:: Work item ::
Your reply should restate the lines from the top of the entries through the line containing "A simple XML" word for word, with no pictures.

START Data

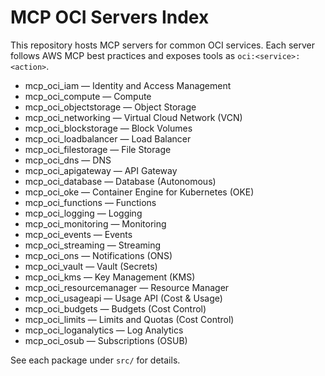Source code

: # MCP OCI Servers Index

This repository hosts MCP servers for common OCI services. Each server follows AWS MCP best practices and exposes tools as `oci:<service>:<action>`.

- mcp_oci_iam — Identity and Access Management
- mcp_oci_compute — Compute
- mcp_oci_objectstorage — Object Storage
- mcp_oci_networking — Virtual Cloud Network (VCN)
- mcp_oci_blockstorage — Block Volumes
- mcp_oci_loadbalancer — Load Balancer
- mcp_oci_filestorage — File Storage
- mcp_oci_dns — DNS
- mcp_oci_apigateway — API Gateway
- mcp_oci_database — Database (Autonomous)
- mcp_oci_oke — Container Engine for Kubernetes (OKE)
- mcp_oci_functions — Functions
- mcp_oci_logging — Logging
- mcp_oci_monitoring — Monitoring
- mcp_oci_events — Events
- mcp_oci_streaming — Streaming
- mcp_oci_ons — Notifications (ONS)
- mcp_oci_vault — Vault (Secrets)
- mcp_oci_kms — Key Management (KMS)
- mcp_oci_resourcemanager — Resource Manager
 - mcp_oci_usageapi — Usage API (Cost & Usage)
 - mcp_oci_budgets — Budgets (Cost Control)
 - mcp_oci_limits — Limits and Quotas (Cost Control)
 - mcp_oci_loganalytics — Log Analytics
 - mcp_oci_osub — Subscriptions (OSUB)

See each package under `src/` for details.
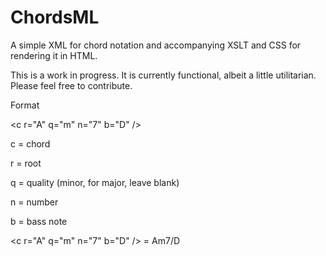 ChordsML
========

A simple XML for chord notation and accompanying XSLT and CSS for rendering it in HTML.

This is a work in progress. It is currently functional, albeit a little utilitarian. Please feel free to contribute.

Format

&lt;c r="A" q="m" n="7" b="D" /&gt;

c = chord

r = root

q = quality (minor, for major, leave blank)

n = number

b = bass note

&lt;c r="A" q="m" n="7" b="D" /&gt; = Am7/D
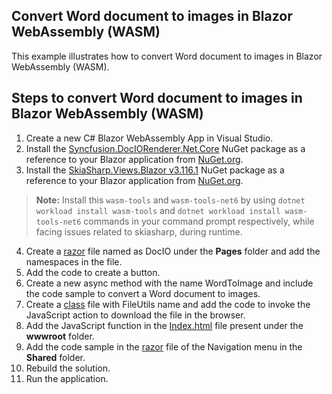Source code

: Convert Word document to images in Blazor WebAssembly (WASM)
------------------------------------------------------------

This example illustrates how to convert Word document to images in Blazor WebAssembly (WASM).

Steps to convert Word document to images in Blazor WebAssembly (WASM)
---------------------------------------------------------------------

1. Create a new C# Blazor WebAssembly App in Visual Studio.  
2. Install the [Syncfusion.DocIORenderer.Net.Core](https://www.nuget.org/packages/Syncfusion.DocIORenderer.Net.Core) NuGet package as a reference to your Blazor application from [NuGet.org](https://www.nuget.org/).  
3. Install the [SkiaSharp.Views.Blazor v3.116.1](https://www.nuget.org/packages/SkiaSharp.Views.Blazor/3.116.1) NuGet package as a reference to your Blazor application from [NuGet.org](https://www.nuget.org/).  

> **Note:** Install this `wasm-tools` and `wasm-tools-net6` by using `dotnet workload install wasm-tools` and `dotnet workload install wasm-tools-net6` commands in your command prompt respectively, while facing issues related to skiasharp, during runtime.

4. Create a [razor](https://github.com/SyncfusionExamples/DocIO-Examples/blob/main/Word-to-Image-conversion/Convert-Word-to-image/Blazor/Client-side-application/Convert-Word-to-Image/Pages/DocIO.razor) file named as DocIO under the **Pages** folder and add the namespaces in the file.
5. Add the code to create a button.
6. Create a new async method with the name WordToImage and include the code sample to convert a Word document to images.
7. Create a [class](https://github.com/SyncfusionExamples/DocIO-Examples/blob/main/Word-to-Image-conversion/Convert-Word-to-image/Blazor/Client-side-application/Convert-Word-to-Image/FileUtils.cs) file with FileUtils name and add the code to invoke the JavaScript action to download the file in the browser.
8. Add the JavaScript function in the [Index.html](https://github.com/SyncfusionExamples/DocIO-Examples/blob/main/Word-to-Image-conversion/Convert-Word-to-image/Blazor/Client-side-application/Convert-Word-to-Image/wwwroot/index.html) file present under the **wwwroot** folder.
9. Add the code sample in the [razor](https://github.com/SyncfusionExamples/DocIO-Examples/blob/main/Word-to-Image-conversion/Convert-Word-to-image/Blazor/Client-side-application/Convert-Word-to-Image/Shared/NavMenu.razor) file of the Navigation menu in the **Shared** folder.
10. Rebuild the solution.
11. Run the application.
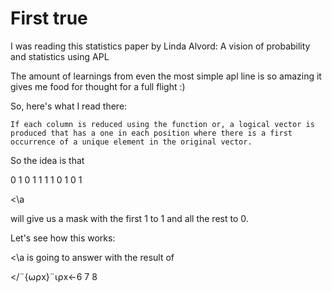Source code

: # First true

I was reading this statistics paper by Linda Alvord: A vision of probability and statistics using APL

The amount of learnings from even the most simple apl line is so amazing it gives me food for thought for a full flight :)

So, here's what I read there:


    If each column is reduced using the function or, a logical vector is produced that has a one in each position where there is a first occurrence of a unique element in the original vector.


So the idea is that

0 1 0 1 1 1 1 0 1 0 1

<\a

will give us a mask with the first 1 to 1 and all the rest to 0.

Let's see how this works:

<\a is going to answer with the result of

</¨{⍵⍴x}¨⍳⍴x←6 7 8
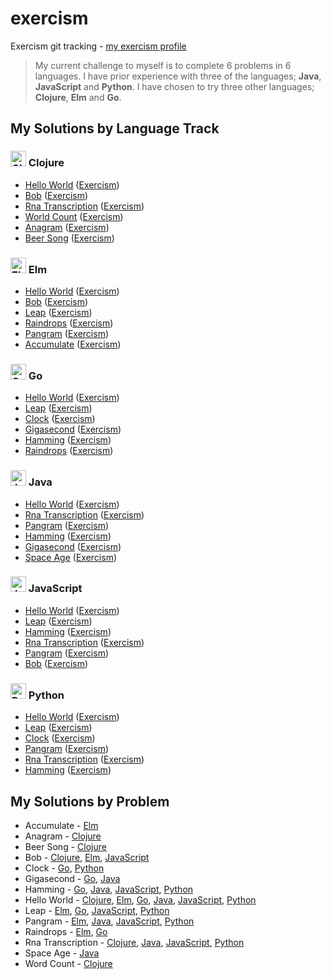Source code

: # exercism 
Exercism git tracking - [my exercism profile](http://exercism.io/BenBarrett89)

> My current challenge to myself is to complete 6 problems in 6 languages.
> I have prior experience with three of the languages; __Java__, __JavaScript__ and __Python__. I have chosen to try three other languages; __Clojure__, __Elm__ and __Go__.

## My Solutions by Language Track
### <img src="http://exercism.io/tracks/clojure/icon" alt="Clojure" width="25" height="25"> Clojure
* [Hello World](clojure/hello-world/src/hello_world.clj) ([Exercism](http://exercism.io/exercises/cbe604c4c8df412199c841b99ebb8f57))
* [Bob](clojure/bob/src/bob.clj) ([Exercism](http://exercism.io/exercises/95763522a7444d5eb85e44a7b8024d47))
* [Rna Transcription](clojure/rna-transcription/src/rna_transcription.clj) ([Exercism](http://exercism.io/exercises/9e5b7cda40a64706b3955010656e9fd5))
* [World Count](clojure/word-count/src/word_count.clj) ([Exercism](http://exercism.io/exercises/ac3ea3998402499e805f3bd596744a8a))
* [Anagram](clojure/anagram/src/anagram.clj) ([Exercism](http://exercism.io/exercises/27ac515367854e1288ce89478a953fa6))
* [Beer Song](clojure/beer-song/src/beer_song.clj) ([Exercism](http://exercism.io/exercises/dd13bd4ce5c2441081707a16cab9a50a))

### <img src="http://exercism.io/tracks/elm/icon" alt="Elm" width="25" height="25"> Elm
* [Hello World](elm/hello-world/HelloWorld.elm) ([Exercism](http://exercism.io/exercises/3b16987ed0534b03806bab79a63852ad))
* [Bob](elm/bob/Bob.elm) ([Exercism](http://exercism.io/exercises/c466ee95a2884161930a76e4af22336d))
* [Leap](elm/leap/Leap.elm) ([Exercism](http://exercism.io/exercises/71bb2c4e44d04e1caacf0314393b89ff))
* [Raindrops](elm/raindrops/Raindrops.elm) ([Exercism](http://exercism.io/exercises/2b17e97f826e4365b3d09131c0e9f27f))
* [Pangram](elm/pangram/Pangram.elm) ([Exercism](http://exercism.io/exercises/31665d4a97244735b15cfda757c634a0))
* [Accumulate](elm/accumulate/Accumulate.elm) ([Exercism](http://exercism.io/exercises/8298f3c8727c468cafc75a64caa0e08d))

### <img src="http://exercism.io/tracks/go/icon" alt="Go" width="25" height="25"> Go
* [Hello World](go/hello-world/hello_world.go) ([Exercism](http://exercism.io/submissions/6601b86e324748d0bd92beb9ff864e52))
* [Leap](go/leap/leap.go) ([Exercism](http://exercism.io/submissions/d2c9306d9e4d4cf1b1731878715aece0))
* [Clock](go/clock/clock.go) ([Exercism](http://exercism.io/submissions/cb7a82417a7a47e2b09907b80ec55ba7))
* [Gigasecond](go/gigasecond/gigasecond.go) ([Exercism](http://exercism.io/submissions/b18d906547b9464884811af26ffedb2d))
* [Hamming](go/hamming/hamming.go) ([Exercism](http://exercism.io/submissions/383d77361eba4fbc9c33b3595d20c814))
* [Raindrops](go/raindrops/raindrops.go) ([Exercism](http://exercism.io/submissions/b9db2546fb584e60a6c4e7c620ad8099))

### <img src="http://exercism.io/tracks/java/icon" alt="Java" width="25" height="25"> Java
* [Hello World](java/hello-world/src/main/java/HelloWorld.java) ([Exercism](http://exercism.io/exercises/79f7f96b14c54c77bf30865227d6cdcc))
* [Rna Transcription](java/rna-transcription/src/main/java/RnaTranscription.java) ([Exercism](http://exercism.io/exercises/f4d4e13412b546fb9cdcf74dccee1525))
* [Pangram](java/pangram/src/main/java/PangramChecker.java) ([Exercism](http://exercism.io/exercises/1b1ab0294c224720b1a60346ad6085bf))
* [Hamming](java/hamming/src/main/java/Hamming.java) ([Exercism](http://exercism.io/exercises/93470d47782a4b20a0d13b1d57326dac))
* [Gigasecond](java/gigasecond/src/main/java/Gigasecond.java) ([Exercism](http://exercism.io/exercises/e04df0e5236a436d948ee61defab9f50))
* [Space Age](java/space-age/src/main/java/SpaceAge.java) ([Exercism](http://exercism.io/submissions/797ce0ed2d4e4a3f8bc8245f4f201cdb))

### <img src="http://exercism.io/tracks/javascript/icon" alt="JavaScript" width="25" height="25"> JavaScript
* [Hello World](javascript/hello-world/hello-world.js) ([Exercism](http://exercism.io/exercises/de474fb30de443e6a9d202aea8c94e1c))
* [Leap](javascript/leap/leap.js) ([Exercism](http://exercism.io/exercises/4332c588afd344eaa8dabc08be4fd680))
* [Hamming](javascript/hamming/hamming.js) ([Exercism](http://exercism.io/exercises/4a3712a13679495799a5b996ead037a2))
* [Rna Transcription](javascript/rna-transcription/rna-transcription.js) ([Exercism](http://exercism.io/exercises/f99f2f7b60d140f38d34c76a4def397f))
* [Pangram](javascript/pangram/pangram.js) ([Exercism](http://exercism.io/exercises/40b460ef15854b21a9196fa54da093ec))
* [Bob](javascript/bob/bob.js) ([Exercism](http://exercism.io/exercises/9ef2cfebeea247018c5bdaa2b48d69d7))

### <img src="http://exercism.io/tracks/python/icon" alt="Python" width="25" height="25"> Python
* [Hello World](python/hello-world/hello_world.py) ([Exercism](http://exercism.io/exercises/c57b211450fd4cfc995a6eac88e6457f))
* [Leap](python/leap/leap.py) ([Exercism](http://exercism.io/exercises/8b825ac53c3748f8955f4c857487250e))
* [Clock](python/clock/clock.py) ([Exercism](http://exercism.io/exercises/08602384a12a4e67bf9a323eb4fc1b3c))
* [Pangram](python/pangram/pangram.py) ([Exercism](http://exercism.io/exercises/2598fecd951a4e2e921a608ad9401a42))
* [Rna Transcription](python/rna-transcription/rna_transcription.py) ([Exercism](http://exercism.io/exercises/b3891856596d437790f4c25f3668179c))
* [Hamming](python/hamming/hamming.py) ([Exercism](http://exercism.io/exercises/028563f46a1041e6acacb58da32a4646))

## My Solutions by Problem
* Accumulate - [Elm](elm/accumulate/Accumulate.elm)
* Anagram - [Clojure](clojure/anagram/src/anagram.clj)
* Beer Song - [Clojure](clojure/beer-song/src/beer_song.clj)
* Bob - [Clojure](clojure/bob/src/bob.clj), [Elm](elm/bob/Bob.elm), [JavaScript](javascript/bob/bob.js)
* Clock - [Go](go/clock/clock.go), [Python](python/clock/clock.py)
* Gigasecond - [Go](go/gigasecond/gigasecond.go), [Java](java/gigasecond/src/main/java/Gigasecond.java)
* Hamming - [Go](go/hamming/hamming.go), [Java](java/hamming/src/main/java/Hamming.java), [JavaScript](javascript/hamming/hamming.js), [Python](python/hamming/hamming.py)
* Hello World - [Clojure](clojure/hello-world/src/hello_world.clj), [Elm](elm/hello-world/HelloWorld.elm), [Go](go/hello-world/hello_world.go), [Java](java/hello-world/src/main/java/HelloWorld.java), [JavaScript](javascript/hello-world/hello-world.js), [Python](python/hello-world/hello_world.py)
* Leap - [Elm](elm/leap/Leap.elm), [Go](go/leap/leap.go), [JavaScript](javascript/leap/leap.js), [Python](python/leap/leap.py)
* Pangram - [Elm](elm/pangram/Pangram.elm), [Java](java/pangram/src/main/java/PangramChecker.java), [JavaScript](javascript/pangram/pangram.js), [Python](python/pangram/pangram.py)
* Raindrops - [Elm](elm/raindrops/Raindrops.elm), [Go](go/raindrops/raindrops.go)
* Rna Transcription - [Clojure](clojure/rna-transcription/src/rna_transcription.clj), [Java](java/rna-transcription/src/main/java/RnaTranscription.java), [JavaScript](javascript/rna-transcription/rna-transcription.js), [Python](python/rna-transcription/rna_transcription.py)
* Space Age - [Java](java/gigasecond/src/main/java/SpaceAge.java)
* Word Count - [Clojure](clojure/word-count/src/word_count.clj)
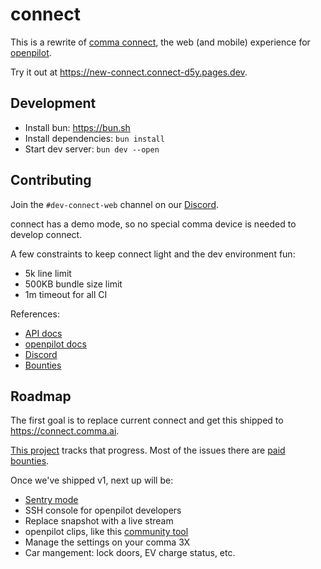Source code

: # connect

This is a rewrite of [comma connect](https://github.com/commaai/connect), the web (and mobile) experience for [openpilot](https://github.com/commaai/openpilot).

Try it out at https://new-connect.connect-d5y.pages.dev.

## Development

- Install bun: https://bun.sh
- Install dependencies: `bun install`
- Start dev server: `bun dev --open`

## Contributing

Join the `#dev-connect-web` channel on our [Discord](https://discord.comma.ai).

connect has a demo mode, so no special comma device is needed to develop connect.

A few constraints to keep connect light and the dev environment fun:
* 5k line limit
* 500KB bundle size limit
* 1m timeout for all CI

References:
* [API docs](https://api.comma.ai)
* [openpilot docs](https://docs.comma.ai)
* [Discord](https://discord.comma.ai)
* [Bounties](https://comma.ai/bounties) 

## Roadmap

The first goal is to replace current connect and get this shipped to https://connect.comma.ai.

[This project](https://github.com/orgs/commaai/projects/32) tracks that progress. Most of the issues there are [paid bounties](https://comma.ai/bounties).

Once we've shipped v1, next up will be:
* [Sentry mode](https://www.youtube.com/watch?v=laO0RzsDzfU)
* SSH console for openpilot developers
* Replace snapshot with a live stream
* openpilot clips, like this [community tool](https://github.com/nelsonjchen/op-replay-clipper)
* Manage the settings on your comma 3X
* Car mangement: lock doors, EV charge status, etc.
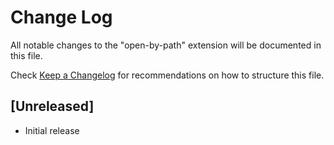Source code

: # Change Log

All notable changes to the "open-by-path" extension will be documented in this file.

Check [Keep a Changelog](http://keepachangelog.com/) for recommendations on how to structure this file.

## [Unreleased]

- Initial release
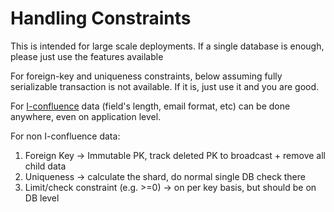# Handling Constraints

This is intended for large scale deployments. If a single database is enough, please just use the features available

For foreign-key and uniqueness constraints, below assuming fully serializable transaction is not available.
If it is, just use it and you are good.

For [I-confluence](http://www.bailis.org/papers/ca-vldb2015.pdf) data (field's length, email format, etc)
can be done anywhere, even on application level.

For non I-confluence data:

1. Foreign Key -> Immutable PK, track deleted PK to broadcast + remove all child data
2. Uniqueness -> calculate the shard, do normal single DB check there
3. Limit/check constraint (e.g. >=0) -> on per key basis, but should be on DB level
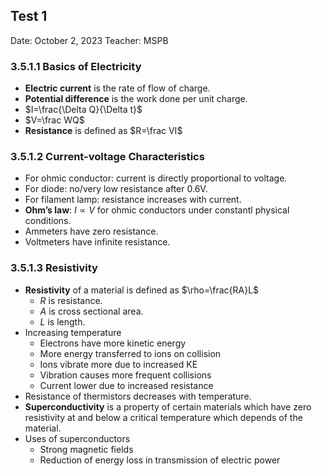 ## Test 1

Date: October 2, 2023
Teacher: MSPB

### 3.5.1.1 Basics of Electricity

* **Electric current** is the rate of flow of charge.
* **Potential difference** is the work done per unit charge.
* $I=\frac{\Delta Q}{\Delta t}$
* $V=\frac WQ$
* **Resistance** is defined as $R=\frac VI$

### 3.5.1.2 Current-voltage Characteristics

* For ohmic conductor: current is directly proportional to voltage.
* For diode: no/very low resistance after 0.6V.
* For filament lamp: resistance increases with current.
* **Ohm’s law**: $I \propto V$ for ohmic conductors under constantl physical conditions.
* Ammeters have zero resistance.
* Voltmeters have infinite resistance.

### 3.5.1.3 Resistivity

* **Resistivity** of a material is defined as $\rho=\frac{RA}L$
    * $R$ is resistance.
    * $A$ is cross sectional area.
    * $L$ is length.
* Increasing temperature
    * Electrons have more kinetic energy
    * More energy transferred to ions on collision
    * Ions vibrate more due to increased KE
    * Vibration causes more frequent collisions
    * Current lower due to increased resistance
* Resistance of thermistors decreases with temperature.
* **Superconductivity** is a property of certain materials which have zero resistivity at and below a critical temperature which depends of the material.
* Uses of superconductors
    * Strong magnetic fields
    * Reduction of energy loss in transmission of electric power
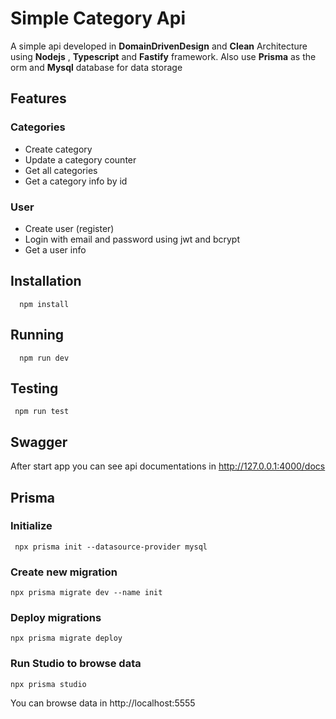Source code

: # Simple Category Api
A simple api developed in **DomainDrivenDesign** and **Clean** Architecture using **Nodejs** , **Typescript** and **Fastify** framework. Also use **Prisma** as the orm and **Mysql** database for data storage

## Features
### Categories
- Create category
- Update a category counter
- Get all categories
- Get a category info by id

### User
- Create user (register)
- Login with email and password using jwt and bcrypt
- Get a user info

## Installation
      npm install

## Running
      npm run dev

## Testing
     npm run test

## Swagger
After start app you can see api documentations in http://127.0.0.1:4000/docs

## Prisma

### Initialize
     npx prisma init --datasource-provider mysql

### Create new migration
    npx prisma migrate dev --name init

### Deploy migrations
    npx prisma migrate deploy

### Run Studio to browse data
    npx prisma studio
You can browse data in http://localhost:5555



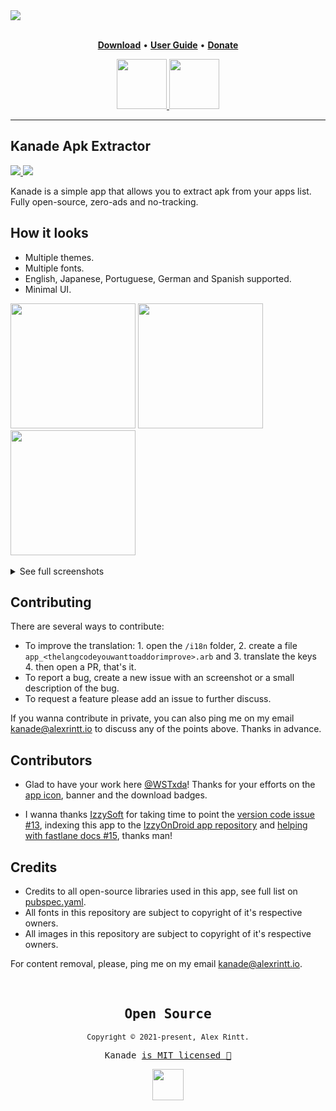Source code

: <kbd>
  <img src="https://user-images.githubusercontent.com/51419598/222720499-97c1dff7-3fa6-45f1-962f-4e0576a12c29.png" />
</kbd>

<br>
<br>

<p align="center">
  <a href="https://github.com/alexrintt/kanade/releases"><b>Download</b></a> •
  <a href="https://alexrintt.io/kanade"><b>User Guide</b></a> •
  <a href="https://donate.alexrintt.io"><b>Donate</b></a>
</p>

<p align="center">
  <a href="https://apt.izzysoft.de/fdroid/index/apk/io.alexrintt.kanade">
    <img height="80" src="https://user-images.githubusercontent.com/51419598/202963424-371af9f5-e433-4f23-8cd0-537fe6fc013f.png">
  </a>
  <a href="https://github.com/alexrintt/kanade/releases">
    <img height="80" src="https://user-images.githubusercontent.com/51419598/202963419-6095ee98-88a5-486f-9c84-a0bd2d8c700e.png">
  </a>
</p>

---

## Kanade Apk Extractor

<a href="https://github.com/alexrintt/kanade/releases">
  <p>
    <img src="https://img.shields.io/github/v/release/alexrintt/kanade?label=latest&style=flat-square">
    <img src="https://img.shields.io/github/downloads/alexrintt/kanade/total?color=000t&style=flat-square">
  </p>
</a>

Kanade is a simple app that allows you to extract apk from your apps list. Fully open-source, zero-ads and no-tracking.

## How it looks

- Multiple themes.
- Multiple fonts.
- English, Japanese, Portuguese, German and Spanish supported.
- Minimal UI.

<!--

PlayStore link, add again when the new version is available.

<p align="center">
  <a href="https://play.google.com/store/apps/details?id=io.alexrintt.kanade"><img height="80" alt="Get it on Google Play" src="https://user-images.githubusercontent.com/51419598/170156499-fc45733a-2701-4386-be72-f28181c87cf0.png"/></a>
</p>

-->

<div>
  <kbd><img src="https://user-images.githubusercontent.com/51419598/201553663-07ad5cb4-6745-4b40-bbf4-cbd0998fdea2.jpg" width="200"></kbd>
  <kbd><img src="https://user-images.githubusercontent.com/51419598/201553659-bd05160f-a869-4387-8b9c-150672dbebb8.jpg" width="200"></kbd>
  <kbd><img src="https://user-images.githubusercontent.com/51419598/201553667-f20e6ee3-df40-4ff7-b409-00b8f58a46eb.jpg" width="200"></kbd>
</div>

<br />

<details>
  <summary>See full screenshots</summary>

<div align="center">
  <kbd><img src="https://user-images.githubusercontent.com/51419598/201553717-5bd941db-4320-4301-bfdf-dbde2b890f4f.jpg" width="200"></kbd>
  <kbd><img src="https://user-images.githubusercontent.com/51419598/201553719-0237de04-0307-425d-bd8f-eb9ac3ef3dcb.jpg" width="200"></kbd>
  <kbd><img src="https://user-images.githubusercontent.com/51419598/201553716-6669955e-5e5b-4955-9536-2e63eb379448.jpg" width="200"></kbd>
  <kbd><img src="https://user-images.githubusercontent.com/51419598/201553714-a9af76c4-7e18-4279-9627-5d367ac2b7e8.jpg" width="200"></kbd>
</div>

<div align="center">
  <kbd><img src="https://user-images.githubusercontent.com/51419598/201553570-88614248-6fb4-42e2-9c0f-f43b771011bf.jpg" width="200"></kbd>
  <kbd><img src="https://user-images.githubusercontent.com/51419598/201553562-a07ff75b-e3d4-4a94-9340-9f1ffae3f4f4.jpg" width="200"></kbd>
  <kbd><img src="https://user-images.githubusercontent.com/51419598/201553568-7f928924-5840-4a3b-8b45-54c8984b6b84.jpg" width="200"></kbd>
  <kbd><img src="https://user-images.githubusercontent.com/51419598/201553565-a37fbd94-823b-4a06-83a6-487f99af812d.jpg" width="200"></kbd>
</div>

<div align="center">
  <kbd><img src="https://user-images.githubusercontent.com/51419598/201553663-07ad5cb4-6745-4b40-bbf4-cbd0998fdea2.jpg" width="200"></kbd>
  <kbd><img src="https://user-images.githubusercontent.com/51419598/201553659-bd05160f-a869-4387-8b9c-150672dbebb8.jpg" width="200"></kbd>
  <kbd><img src="https://user-images.githubusercontent.com/51419598/201553667-f20e6ee3-df40-4ff7-b409-00b8f58a46eb.jpg" width="200"></kbd>
  <kbd><img src="https://user-images.githubusercontent.com/51419598/201553669-44120285-7f3a-4cb8-a85e-3c5beb2b16c4.jpg" width="200"></kbd>
</div>

<div align="center">
  <kbd><img src="https://user-images.githubusercontent.com/51419598/201552690-cd442f03-c924-4a31-a776-5f9a84d1bf61.jpg" width="200" /></kbd>
  <kbd><img src="https://user-images.githubusercontent.com/51419598/201552685-44fb916e-c863-41da-9f9c-7eeb8cda70d4.jpg" width="200" /></kbd>
  <kbd><img src="https://user-images.githubusercontent.com/51419598/201552687-46b71a62-6b89-492e-8280-371ae879eb00.jpg" width="200" /></kbd>
  <kbd><img src="https://user-images.githubusercontent.com/51419598/201552689-95bbfd82-8f26-41cd-98c2-46986a6affa6.jpg" width="200" /></kbd>
</div>
  
</details>

## Contributing

There are several ways to contribute:

- To improve the translation: 1. open the `/i18n` folder, 2. create a file `app_<thelangcodeyouwanttoaddorimprove>.arb` and 3. translate the keys 4. then open a PR, that's it.
- To report a bug, create a new issue with an screenshot or a small description of the bug.
- To request a feature please add an issue to further discuss.

If you wanna contribute in private, you can also ping me on my email [kanade@alexrintt.io](mailto://kanade@alexrintt.io) to discuss any of the points above. Thanks in advance.

## Contributors

- Glad to have your work here [@WSTxda](https://linktr.ee/wstxda)! Thanks for your efforts on the [app icon](https://t.me/WSTprojects/1401), banner and the download badges.

- I wanna thanks [IzzySoft](https://gitlab.com/IzzySoft) for taking time to point the [version code issue #13](https://github.com/alexrintt/kanade/issues/13), indexing this app to the [IzzyOnDroid app repository](https://gitlab.com/IzzyOnDroid/repo) and [helping with fastlane docs #15](https://github.com/alexrintt/kanade/pull/15), thanks man!

## Credits

- Credits to all open-source libraries used in this app, see full list on [pubspec.yaml](/pubspec.yaml).
- All fonts in this repository are subject to copyright of it's respective owners.
- All images in this repository are subject to copyright of it's respective owners.

For content removal, please, ping me on my email [kanade@alexrintt.io](mailto:kanade@alexrintt.io).

<br />

<samp>

<h2 align="center">
  Open Source
</h2>
<p align="center">
  <sub>Copyright © 2021-present, Alex Rintt.</sub>
</p>
<p align="center">Kanade <a href="https://github.com/alexrintt/kanade/blob/master/LICENSE">is MIT licensed 💖</a></p>
<p align="center">
  <img src="https://user-images.githubusercontent.com/51419598/138740064-92e4c38a-e648-41b5-8432-da0962028f62.png" width="50" />
</p>

</samp>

END Data

:: Answer box ::
Source code

: # MCP OCI Servers Index

This repository hosts MCP servers for common OCI services. Each server follows AWS MCP best practices and exposes tools as `oci:<service>:<action>`.

- mcp_oci_iam — Identity and Access Management
- mcp_oci_compute — Compute
- mcp_oci_objectstorage — Object Storage
- mcp_oci_networking — Virtual Cloud Network (VCN)
- mcp_oci_blockstorage — Block Volumes
- mcp_oci_loadbalancer — Load Balancer
- mcp_oci_filestorage — File Storage
- mcp_oci_dns — DNS
- mcp_oci_apigateway — API Gateway
- mcp_oci_database — Database (Autonomous)
- mcp_oci_oke — Container Engine for Kubernetes (OKE)
- mcp_oci_functions — Functions
- mcp_oci_logging — Logging
- mcp_oci_monitoring — Monitoring
- mcp_oci_events — Events
- mcp_oci_streaming — Streaming
- mcp_oci_ons — Notifications (ONS)
- mcp_oci_vault — Vault (Secrets)
- mcp_oci_kms — Key Management (KMS)
- mcp_oci_resourcemanager — Resource Manager
 - mcp_oci_usageapi — Usage API (Cost & Usage)
 - mcp_oci_budgets — Budgets (Cost Control)
 - mcp_oci_limits — Limits and Quotas (Cost Control)
 - mcp_oci_loganalytics — Log Analytics
 - mcp_oci_osub — Subscriptions (OSUB)

See each package under `src/` for details.
 ChordsML
========

A simple XML for chord notation and accompanying XSLT and CSS for rendering it in HTML.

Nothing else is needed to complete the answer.